**What to do**
Wherever the string "JavaScript" appears in a line of the listing below, report that line.

**Data for review**
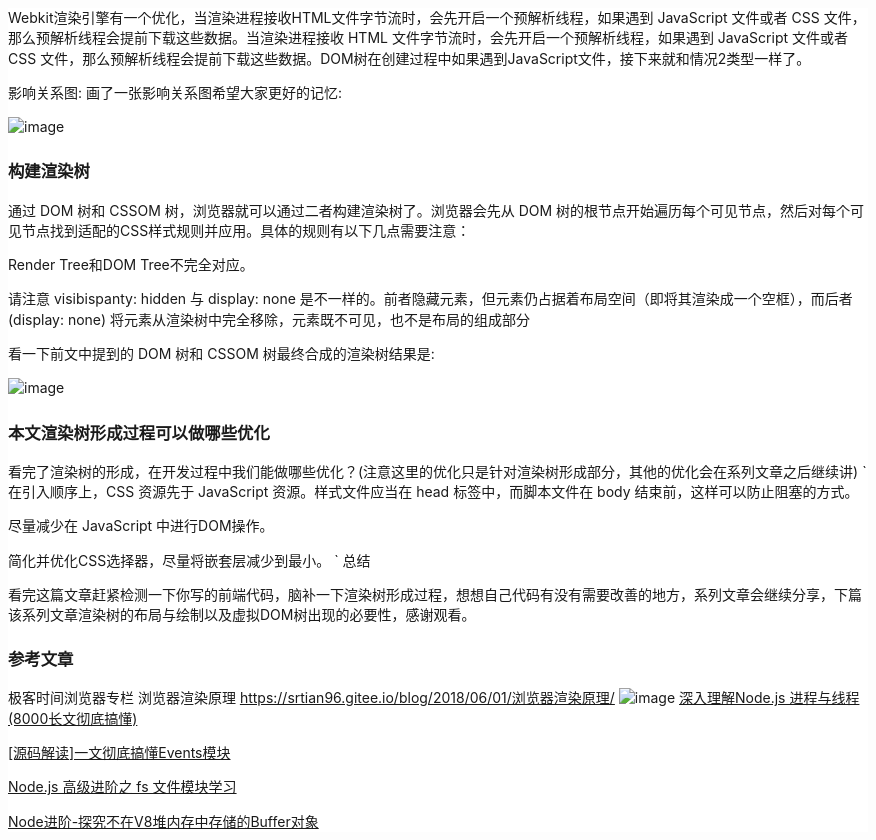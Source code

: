 Webkit渲染引擎有一个优化，当渲染进程接收HTML文件字节流时，会先开启一个预解析线程，如果遇到 JavaScript 文件或者 CSS 文件，那么预解析线程会提前下载这些数据。当渲染进程接收 HTML 文件字节流时，会先开启一个预解析线程，如果遇到 JavaScript 文件或者 CSS 文件，那么预解析线程会提前下载这些数据。DOM树在创建过程中如果遇到JavaScript文件，接下来就和情况2类型一样了。

影响关系图:
画了一张影响关系图希望大家更好的记忆:

![image](https://mmbiz.qpic.cn/mmbiz_png/YBFV3Da0NwsJtCv9WhJ6bjYaH4gvKwV8wCI9k6r8icZgzvHT6h5bmDib0pmp2A4icNUjXN5DrTKS0micTIvYMTFaxw/640?wx_fmt=png)

### 构建渲染树

通过 DOM 树和 CSSOM 树，浏览器就可以通过二者构建渲染树了。浏览器会先从 DOM 树的根节点开始遍历每个可见节点，然后对每个可见节点找到适配的CSS样式规则并应用。具体的规则有以下几点需要注意：

Render Tree和DOM Tree不完全对应。

请注意 visibispanty: hidden 与 display: none 是不一样的。前者隐藏元素，但元素仍占据着布局空间（即将其渲染成一个空框），而后者 (display: none) 将元素从渲染树中完全移除，元素既不可见，也不是布局的组成部分

看一下前文中提到的 DOM 树和 CSSOM 树最终合成的渲染树结果是:

![image](https://mmbiz.qpic.cn/mmbiz_png/YBFV3Da0NwsJtCv9WhJ6bjYaH4gvKwV8pdqvaEIQzByXgxWueadpqibkqn6nz8MXMUwBmDiccrU6hgbkpOBvLq3A/640?wx_fmt=png)

### 本文渲染树形成过程可以做哪些优化

看完了渲染树的形成，在开发过程中我们能做哪些优化？(注意这里的优化只是针对渲染树形成部分，其他的优化会在系列文章之后继续讲)
`
在引入顺序上，CSS 资源先于 JavaScript 资源。样式文件应当在 head 标签中，而脚本文件在 body 结束前，这样可以防止阻塞的方式。

尽量减少在 JavaScript 中进行DOM操作。

简化并优化CSS选择器，尽量将嵌套层减少到最小。
`
总结

看完这篇文章赶紧检测一下你写的前端代码，脑补一下渲染树形成过程，想想自己代码有没有需要改善的地方，系列文章会继续分享，下篇该系列文章渲染树的布局与绘制以及虚拟DOM树出现的必要性，感谢观看。

### 参考文章

极客时间浏览器专栏
浏览器渲染原理 https://srtian96.gitee.io/blog/2018/06/01/浏览器渲染原理/
![image](https://mmbiz.qpic.cn/mmbiz_png/YBFV3Da0Nwt7qqUywpNb0He4PpaGj3yfOA9oevy0kdQdJCFd1WibyibnZAdiaOgsycXHrAGUPoEZYU8OueicPkn2KQ/640?wx_fmt=png)
[深入理解Node.js 进程与线程(8000长文彻底搞懂)](http://mp.weixin.qq.com/s?__biz=MzUxNzk1MjQ0Ng==&mid=2247484158&idx=1&sn=73b1aee6b8a2eb5369bd13c5f2e926ba&chksm=f991042fcee68d395283c77acadc37d0f31b41c4f189e65679757799c45dc17d6d191448decb&scene=21#wechat_redirect)

[[源码解读]一文彻底搞懂Events模块](http://mp.weixin.qq.com/s?__biz=MzUxNzk1MjQ0Ng==&mid=2247484226&idx=1&sn=19ff9dc40a79d5f6afebc2ba20c1d4f3&chksm=f9910593cee68c850419abfb95f7cc74a00986200fd35345115ee7edd2f203a408d845fe2701&scene=21#wechat_redirect)

[Node.js 高级进阶之 fs 文件模块学习](http://mp.weixin.qq.com/s?__biz=MzUxNzk1MjQ0Ng==&mid=2247484143&idx=1&sn=6b819dbdcdf643ced1c75bad46748295&chksm=f991043ecee68d28586467ea526204f87ffe0842fe1a04302d12118c64ba3901c20db49845f3&scene=21#wechat_redirect)

[Node进阶-探究不在V8堆内存中存储的Buffer对象](http://mp.weixin.qq.com/s?__biz=MzUxNzk1MjQ0Ng==&mid=2247484111&idx=1&sn=1cb26d729d78fe8da2bbd93b61414535&chksm=f991041ecee68d086c8132c3e46934595e5219a4e8436111b1e624435d88dffdda1ddfe97f52&scene=21#wechat_redirect)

**Solution to the problem**
: Webkit渲染引擎有一个优化，当渲染进程接收HTML文件字节流时，会先开启一个预解析线程，如果遇到 JavaScript 文件或者 CSS 文件，那么预解析线程会提前下载这些数据。当渲染进程接收 HTML 文件字节流时，会先开启一个预解析线程，如果遇到 JavaScript 文件或者 CSS 文件，那么预解析线程会提前下载这些数据。DOM树在创建过程中如果遇到JavaScript文件，接下来就和情况2类型一样了。
在引入顺序上，CSS 资源先于 JavaScript 资源。样式文件应当在 head 标签中，而脚本文件在 body 结束前，这样可以防止阻塞的方式。
尽量减少在 JavaScript 中进行DOM操作。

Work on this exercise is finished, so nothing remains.